I'm no vet, but wanted to raise a caution about presuming recovered birds are no longer infectious. When my flock had apparent IB (suspected to have come by a bought-in carrier) it was quite an acute disease with very obvious symptoms of rattles, rales, mucus and general unwellness (the quickness of disease spread, low mortality, severity of symptoms and ensuing permanent wrinkly eggs and runny albumen were also fairly indicative). I isolated that flock and when they were all apparently well again (after several weeks of seeing no respiratory signs, though of course the egg shell issues seemed permanent) I brought in some new layers. These new birds all caught the disease and went on to have eggshell and other problems. I tried 3 times to raise chicks to laying age only to have them catch IB on the way and not be able to lay properly when the time came.
Finally, reluctantly, I culled and cleaned the pens. After about two weeks I bought replacements. They never ever caught or showed symptoms of IB (over about 5 years).

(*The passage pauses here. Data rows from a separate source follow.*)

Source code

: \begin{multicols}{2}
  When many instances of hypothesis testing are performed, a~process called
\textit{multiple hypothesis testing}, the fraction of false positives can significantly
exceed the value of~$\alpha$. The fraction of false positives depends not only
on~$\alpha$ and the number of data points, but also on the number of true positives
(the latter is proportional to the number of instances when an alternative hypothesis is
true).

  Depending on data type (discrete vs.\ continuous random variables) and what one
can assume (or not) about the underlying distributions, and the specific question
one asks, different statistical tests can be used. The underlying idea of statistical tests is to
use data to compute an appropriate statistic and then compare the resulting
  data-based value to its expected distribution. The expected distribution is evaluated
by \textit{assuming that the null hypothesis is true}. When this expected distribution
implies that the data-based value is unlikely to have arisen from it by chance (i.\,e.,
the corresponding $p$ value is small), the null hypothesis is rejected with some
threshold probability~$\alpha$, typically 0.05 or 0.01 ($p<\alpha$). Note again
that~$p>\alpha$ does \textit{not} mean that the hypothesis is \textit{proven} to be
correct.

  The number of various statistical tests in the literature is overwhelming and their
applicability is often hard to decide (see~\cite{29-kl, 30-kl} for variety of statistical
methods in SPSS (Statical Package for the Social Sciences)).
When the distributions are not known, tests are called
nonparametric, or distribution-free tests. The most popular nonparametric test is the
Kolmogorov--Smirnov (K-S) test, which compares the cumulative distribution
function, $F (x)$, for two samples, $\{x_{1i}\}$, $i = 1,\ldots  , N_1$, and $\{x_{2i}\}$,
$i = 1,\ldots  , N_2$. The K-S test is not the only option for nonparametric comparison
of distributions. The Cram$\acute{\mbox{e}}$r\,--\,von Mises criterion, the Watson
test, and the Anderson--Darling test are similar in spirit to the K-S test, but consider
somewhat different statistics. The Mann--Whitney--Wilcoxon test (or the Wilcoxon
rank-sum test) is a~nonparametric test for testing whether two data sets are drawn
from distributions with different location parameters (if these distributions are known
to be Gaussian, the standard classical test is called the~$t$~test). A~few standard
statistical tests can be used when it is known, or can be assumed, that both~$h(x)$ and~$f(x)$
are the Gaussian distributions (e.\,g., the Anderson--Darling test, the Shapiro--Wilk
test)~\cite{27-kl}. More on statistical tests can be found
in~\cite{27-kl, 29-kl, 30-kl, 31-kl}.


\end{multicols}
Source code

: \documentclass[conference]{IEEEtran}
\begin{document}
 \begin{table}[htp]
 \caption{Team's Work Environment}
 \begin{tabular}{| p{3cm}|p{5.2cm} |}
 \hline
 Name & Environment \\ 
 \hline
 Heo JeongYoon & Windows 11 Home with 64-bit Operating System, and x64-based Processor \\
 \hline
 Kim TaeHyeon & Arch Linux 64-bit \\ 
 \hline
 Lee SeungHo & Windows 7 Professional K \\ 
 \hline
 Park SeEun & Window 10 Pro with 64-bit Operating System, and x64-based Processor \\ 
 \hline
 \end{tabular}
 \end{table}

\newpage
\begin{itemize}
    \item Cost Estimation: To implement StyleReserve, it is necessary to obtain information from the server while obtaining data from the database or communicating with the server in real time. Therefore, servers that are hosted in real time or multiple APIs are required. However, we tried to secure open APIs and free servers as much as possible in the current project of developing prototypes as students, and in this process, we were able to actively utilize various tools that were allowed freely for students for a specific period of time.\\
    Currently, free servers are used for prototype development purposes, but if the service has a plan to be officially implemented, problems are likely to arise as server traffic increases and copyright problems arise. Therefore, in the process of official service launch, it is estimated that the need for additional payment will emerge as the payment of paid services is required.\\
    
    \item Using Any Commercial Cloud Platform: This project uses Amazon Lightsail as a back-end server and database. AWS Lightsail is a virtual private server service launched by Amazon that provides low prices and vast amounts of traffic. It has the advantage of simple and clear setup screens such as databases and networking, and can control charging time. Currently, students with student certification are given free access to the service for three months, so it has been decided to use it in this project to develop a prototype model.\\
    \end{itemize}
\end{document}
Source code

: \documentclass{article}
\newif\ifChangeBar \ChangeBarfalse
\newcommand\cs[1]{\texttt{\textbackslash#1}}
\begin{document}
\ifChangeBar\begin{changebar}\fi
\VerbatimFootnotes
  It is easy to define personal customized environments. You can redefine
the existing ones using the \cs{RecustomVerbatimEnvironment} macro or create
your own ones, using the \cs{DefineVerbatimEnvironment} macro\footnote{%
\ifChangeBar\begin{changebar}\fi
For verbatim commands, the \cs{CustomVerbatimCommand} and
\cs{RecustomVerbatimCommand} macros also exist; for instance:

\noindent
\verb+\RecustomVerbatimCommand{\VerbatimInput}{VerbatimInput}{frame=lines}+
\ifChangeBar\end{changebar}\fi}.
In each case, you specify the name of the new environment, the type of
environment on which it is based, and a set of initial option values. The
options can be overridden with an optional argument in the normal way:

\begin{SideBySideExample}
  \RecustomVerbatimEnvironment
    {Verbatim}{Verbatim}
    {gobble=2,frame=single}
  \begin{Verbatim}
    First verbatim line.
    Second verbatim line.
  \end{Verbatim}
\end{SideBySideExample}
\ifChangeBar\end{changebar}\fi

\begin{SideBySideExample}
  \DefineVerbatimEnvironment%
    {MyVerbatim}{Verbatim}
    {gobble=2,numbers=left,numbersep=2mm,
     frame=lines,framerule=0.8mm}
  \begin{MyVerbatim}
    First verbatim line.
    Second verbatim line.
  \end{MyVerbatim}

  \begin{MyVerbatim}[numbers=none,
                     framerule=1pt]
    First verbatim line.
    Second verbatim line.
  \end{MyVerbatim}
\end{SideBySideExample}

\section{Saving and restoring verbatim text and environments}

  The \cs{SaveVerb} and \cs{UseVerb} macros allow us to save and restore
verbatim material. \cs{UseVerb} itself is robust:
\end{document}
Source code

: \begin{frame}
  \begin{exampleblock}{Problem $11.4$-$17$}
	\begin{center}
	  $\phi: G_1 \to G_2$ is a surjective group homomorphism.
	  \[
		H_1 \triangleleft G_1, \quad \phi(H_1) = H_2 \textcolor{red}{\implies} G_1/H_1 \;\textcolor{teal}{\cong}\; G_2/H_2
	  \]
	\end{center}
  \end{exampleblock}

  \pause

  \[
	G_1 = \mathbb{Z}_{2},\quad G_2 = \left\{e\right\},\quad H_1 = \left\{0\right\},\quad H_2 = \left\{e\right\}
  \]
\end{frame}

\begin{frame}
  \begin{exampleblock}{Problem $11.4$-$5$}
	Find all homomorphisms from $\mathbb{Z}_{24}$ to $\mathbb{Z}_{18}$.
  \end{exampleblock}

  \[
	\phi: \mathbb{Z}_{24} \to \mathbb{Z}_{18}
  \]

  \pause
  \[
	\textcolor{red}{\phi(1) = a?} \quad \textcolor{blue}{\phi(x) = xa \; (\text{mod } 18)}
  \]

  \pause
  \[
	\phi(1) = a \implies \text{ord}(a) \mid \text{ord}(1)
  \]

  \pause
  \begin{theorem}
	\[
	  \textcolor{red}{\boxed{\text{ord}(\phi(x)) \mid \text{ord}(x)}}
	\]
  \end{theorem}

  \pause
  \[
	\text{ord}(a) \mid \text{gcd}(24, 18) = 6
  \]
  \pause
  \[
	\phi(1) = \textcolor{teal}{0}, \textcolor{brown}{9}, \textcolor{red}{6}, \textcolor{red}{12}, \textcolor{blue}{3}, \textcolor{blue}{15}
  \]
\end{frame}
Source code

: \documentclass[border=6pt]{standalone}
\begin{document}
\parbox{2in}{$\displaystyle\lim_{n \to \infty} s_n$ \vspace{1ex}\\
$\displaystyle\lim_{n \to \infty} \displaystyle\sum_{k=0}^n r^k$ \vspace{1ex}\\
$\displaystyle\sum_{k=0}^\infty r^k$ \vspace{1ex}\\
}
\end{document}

I feel it's impossible to know where the original disease came from, but I do suspect it was brought in by a carrier-chicken and not by wild , or I feel I would have seen the disease again.
This is from the Merck Veterinary Manual (
http://www.merckvetmanual.com/mvm/index.jsp?cfile=htm/bc/206500.htm):
'Naturally infected chickens and those vaccinated with live IBV may intermittently shed virus for many weeks or even months. Virus infection in layers and breeders occurs cyclically as immunity declines or on exposure to different serotypes.'
I don't mean to contradict expert veterinary advice, but I do feel there's good reason to be cautious about seemingly-recovered birds.